- Dataset records:
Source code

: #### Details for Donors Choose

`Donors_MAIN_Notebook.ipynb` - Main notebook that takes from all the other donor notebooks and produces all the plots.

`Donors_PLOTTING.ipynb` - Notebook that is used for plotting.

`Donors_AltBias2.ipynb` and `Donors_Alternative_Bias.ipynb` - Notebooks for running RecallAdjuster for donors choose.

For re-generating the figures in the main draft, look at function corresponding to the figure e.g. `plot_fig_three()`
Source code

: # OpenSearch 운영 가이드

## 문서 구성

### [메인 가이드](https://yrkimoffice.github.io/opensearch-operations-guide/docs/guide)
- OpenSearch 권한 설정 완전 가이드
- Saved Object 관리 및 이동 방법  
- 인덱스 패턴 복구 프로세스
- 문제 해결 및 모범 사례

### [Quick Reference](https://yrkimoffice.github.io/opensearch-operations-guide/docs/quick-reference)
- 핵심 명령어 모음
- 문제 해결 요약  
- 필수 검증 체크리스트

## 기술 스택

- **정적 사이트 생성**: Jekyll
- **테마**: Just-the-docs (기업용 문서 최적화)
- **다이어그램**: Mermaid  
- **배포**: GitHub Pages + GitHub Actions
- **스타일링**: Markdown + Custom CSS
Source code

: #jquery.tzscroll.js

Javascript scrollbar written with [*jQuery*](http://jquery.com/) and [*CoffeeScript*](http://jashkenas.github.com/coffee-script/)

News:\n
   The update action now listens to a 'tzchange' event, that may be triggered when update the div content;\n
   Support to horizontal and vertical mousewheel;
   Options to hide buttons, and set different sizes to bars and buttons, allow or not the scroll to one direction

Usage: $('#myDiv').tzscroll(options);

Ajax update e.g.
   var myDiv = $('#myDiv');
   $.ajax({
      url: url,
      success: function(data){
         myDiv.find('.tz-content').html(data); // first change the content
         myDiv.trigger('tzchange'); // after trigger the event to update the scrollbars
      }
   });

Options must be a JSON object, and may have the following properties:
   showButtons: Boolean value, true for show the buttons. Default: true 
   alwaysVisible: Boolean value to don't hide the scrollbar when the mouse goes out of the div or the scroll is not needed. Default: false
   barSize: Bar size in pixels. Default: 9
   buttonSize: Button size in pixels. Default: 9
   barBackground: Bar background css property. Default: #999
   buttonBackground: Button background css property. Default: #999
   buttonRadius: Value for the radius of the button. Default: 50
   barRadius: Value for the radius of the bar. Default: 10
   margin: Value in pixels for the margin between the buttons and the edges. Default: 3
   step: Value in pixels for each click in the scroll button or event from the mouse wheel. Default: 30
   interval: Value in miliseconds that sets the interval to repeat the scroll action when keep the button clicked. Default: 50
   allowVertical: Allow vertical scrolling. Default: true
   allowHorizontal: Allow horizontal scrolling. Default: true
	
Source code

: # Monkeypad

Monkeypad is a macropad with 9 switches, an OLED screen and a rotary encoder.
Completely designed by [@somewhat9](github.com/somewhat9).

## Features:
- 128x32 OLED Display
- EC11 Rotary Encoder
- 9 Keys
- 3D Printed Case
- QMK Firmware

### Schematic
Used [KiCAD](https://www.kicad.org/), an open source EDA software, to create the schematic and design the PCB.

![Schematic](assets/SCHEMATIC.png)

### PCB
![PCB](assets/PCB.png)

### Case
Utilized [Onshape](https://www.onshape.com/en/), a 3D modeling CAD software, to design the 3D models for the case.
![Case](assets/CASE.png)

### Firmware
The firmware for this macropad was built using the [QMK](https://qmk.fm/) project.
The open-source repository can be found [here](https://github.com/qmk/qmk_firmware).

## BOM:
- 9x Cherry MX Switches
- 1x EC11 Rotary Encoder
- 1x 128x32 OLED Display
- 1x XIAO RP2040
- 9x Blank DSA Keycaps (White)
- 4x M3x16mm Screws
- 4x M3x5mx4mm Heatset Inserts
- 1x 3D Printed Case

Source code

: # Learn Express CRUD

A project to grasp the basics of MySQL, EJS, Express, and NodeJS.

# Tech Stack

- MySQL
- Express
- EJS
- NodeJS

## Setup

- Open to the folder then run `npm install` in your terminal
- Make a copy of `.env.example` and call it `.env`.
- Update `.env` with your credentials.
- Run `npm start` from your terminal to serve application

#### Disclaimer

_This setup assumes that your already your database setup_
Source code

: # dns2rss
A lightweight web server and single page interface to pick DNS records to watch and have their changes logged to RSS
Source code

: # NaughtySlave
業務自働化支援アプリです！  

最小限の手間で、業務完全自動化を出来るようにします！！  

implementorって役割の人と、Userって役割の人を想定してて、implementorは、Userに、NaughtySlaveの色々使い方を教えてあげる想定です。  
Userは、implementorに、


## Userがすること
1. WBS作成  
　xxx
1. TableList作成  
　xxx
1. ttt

- What the task asks:
Retype each record in full, please.

- Response box:
Source code

: #### Details for Donors Choose

`Donors_MAIN_Notebook.ipynb` - Main notebook that takes from all the other donor notebooks and produces all the plots.

`Donors_PLOTTING.ipynb` - Notebook that is used for plotting.

`Donors_AltBias2.ipynb` and `Donors_Alternative_Bias.ipynb` - Notebooks for running RecallAdjuster for donors choose.

For re-generating the figures in the main draft, look at function corresponding to the figure e.g. `plot_fig_three()`
Source code

: # OpenSearch 운영 가이드

## 문서 구성

### [메인 가이드](https://yrkimoffice.github.io/opensearch-operations-guide/docs/guide)
- OpenSearch 권한 설정 완전 가이드
- Saved Object 관리 및 이동 방법  
- 인덱스 패턴 복구 프로세스
- 문제 해결 및 모범 사례

### [Quick Reference](https://yrkimoffice.github.io/opensearch-operations-guide/docs/quick-reference)
- 핵심 명령어 모음
- 문제 해결 요약  
- 필수 검증 체크리스트

## 기술 스택

- **정적 사이트 생성**: Jekyll
- **테마**: Just-the-docs (기업용 문서 최적화)
- **다이어그램**: Mermaid  
- **배포**: GitHub Pages + GitHub Actions
- **스타일링**: Markdown + Custom CSS
Source code

: #jquery.tzscroll.js

Javascript scrollbar written with [*jQuery*](http://jquery.com/) and [*CoffeeScript*](http://jashkenas.github.com/coffee-script/)

News:\n
   The update action now listens to a 'tzchange' event, that may be triggered when update the div content;\n
   Support to horizontal and vertical mousewheel;
   Options to hide buttons, and set different sizes to bars and buttons, allow or not the scroll to one direction

Usage: $('#myDiv').tzscroll(options);

Ajax update e.g.
   var myDiv = $('#myDiv');
   $.ajax({
      url: url,
      success: function(data){
         myDiv.find('.tz-content').html(data); // first change the content
         myDiv.trigger('tzchange'); // after trigger the event to update the scrollbars
      }
   });

Options must be a JSON object, and may have the following properties:
   showButtons: Boolean value, true for show the buttons. Default: true 
   alwaysVisible: Boolean value to don't hide the scrollbar when the mouse goes out of the div or the scroll is not needed. Default: false
   barSize: Bar size in pixels. Default: 9
   buttonSize: Button size in pixels. Default: 9
   barBackground: Bar background css property. Default: #999
   buttonBackground: Button background css property. Default: #999
   buttonRadius: Value for the radius of the button. Default: 50
   barRadius: Value for the radius of the bar. Default: 10
   margin: Value in pixels for the margin between the buttons and the edges. Default: 3
   step: Value in pixels for each click in the scroll button or event from the mouse wheel. Default: 30
   interval: Value in miliseconds that sets the interval to repeat the scroll action when keep the button clicked. Default: 50
   allowVertical: Allow vertical scrolling. Default: true
   allowHorizontal: Allow horizontal scrolling. Default: true
	
Source code

: # Monkeypad

Monkeypad is a macropad with 9 switches, an OLED screen and a rotary encoder.
Completely designed by [@somewhat9](github.com/somewhat9).

## Features:
- 128x32 OLED Display
- EC11 Rotary Encoder
- 9 Keys
- 3D Printed Case
- QMK Firmware

### Schematic
Used [KiCAD](https://www.kicad.org/), an open source EDA software, to create the schematic and design the PCB.

![Schematic](assets/SCHEMATIC.png)

### PCB
![PCB](assets/PCB.png)

### Case
Utilized [Onshape](https://www.onshape.com/en/), a 3D modeling CAD software, to design the 3D models for the case.
![Case](assets/CASE.png)

### Firmware
The firmware for this macropad was built using the [QMK](https://qmk.fm/) project.
The open-source repository can be found [here](https://github.com/qmk/qmk_firmware).

## BOM:
- 9x Cherry MX Switches
- 1x EC11 Rotary Encoder
- 1x 128x32 OLED Display
- 1x XIAO RP2040
- 9x Blank DSA Keycaps (White)
- 4x M3x16mm Screws
- 4x M3x5mx4mm Heatset Inserts
- 1x 3D Printed Case

Source code

: # Learn Express CRUD

A project to grasp the basics of MySQL, EJS, Express, and NodeJS.

# Tech Stack

- MySQL
- Express
- EJS
- NodeJS

## Setup

- Open to the folder then run `npm install` in your terminal
- Make a copy of `.env.example` and call it `.env`.
- Update `.env` with your credentials.
- Run `npm start` from your terminal to serve application

#### Disclaimer

_This setup assumes that your already your database setup_
Source code

: # dns2rss
A lightweight web server and single page interface to pick DNS records to watch and have their changes logged to RSS
Source code

: # NaughtySlave
業務自働化支援アプリです！  

最小限の手間で、業務完全自動化を出来るようにします！！  

implementorって役割の人と、Userって役割の人を想定してて、implementorは、Userに、NaughtySlaveの色々使い方を教えてあげる想定です。  
Userは、implementorに、


## Userがすること
1. WBS作成  
　xxx
1. TableList作成  
　xxx
1. ttt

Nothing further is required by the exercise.